→ **Task description**
Copy out each line of the material in which the word "False" can be found.

→ **Information**
——

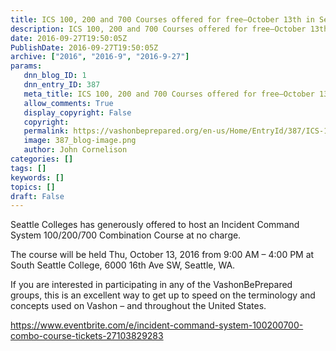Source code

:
```yaml
---
title: ICS 100, 200 and 700 Courses offered for free–October 13th in Seattle
description: ICS 100, 200 and 700 Courses offered for free–October 13th in Seattle
date: 2016-09-27T19:50:05Z
PublishDate: 2016-09-27T19:50:05Z
archive: ["2016", "2016-9", "2016-9-27"]
params:
   dnn_blog_ID: 1
   dnn_entry_ID: 387
   meta_title: ICS 100, 200 and 700 Courses offered for free–October 13th in Seattle
   allow_comments: True
   display_copyright: False
   copyright: 
   permalink: https://vashonbeprepared.org/en-us/Home/EntryId/387/ICS-100-200-and-700-Courses-offered-for-free-ndash-October-13th-in-Seattle
   image: 387_blog-image.png
   author: John Cornelison
categories: []
tags: []
keywords: []
topics: []
draft: False
---
```


<p>Seattle Colleges has generously offered to host an Incident Command System 100/200/700 Combination Course at no charge. </p>  <p>The course will be held Thu, October 13, 2016 from 9:00 AM – 4:00 PM at South Seattle College, 6000 16th Ave SW, Seattle, WA.</p>  <p>If you are interested in participating in any of the VashonBePrepared groups, this is an excellent way to get up to speed on the terminology and concepts used on Vashon – and throughout the United States.</p>  <p><a href="https://www.eventbrite.com/e/incident-command-system-100200700-combo-course-tickets-27103829283">https://www.eventbrite.com/e/incident-command-system-100200700-combo-course-tickets-27103829283</a></p>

——

→ **Result below**
   display_copyright: False
draft: False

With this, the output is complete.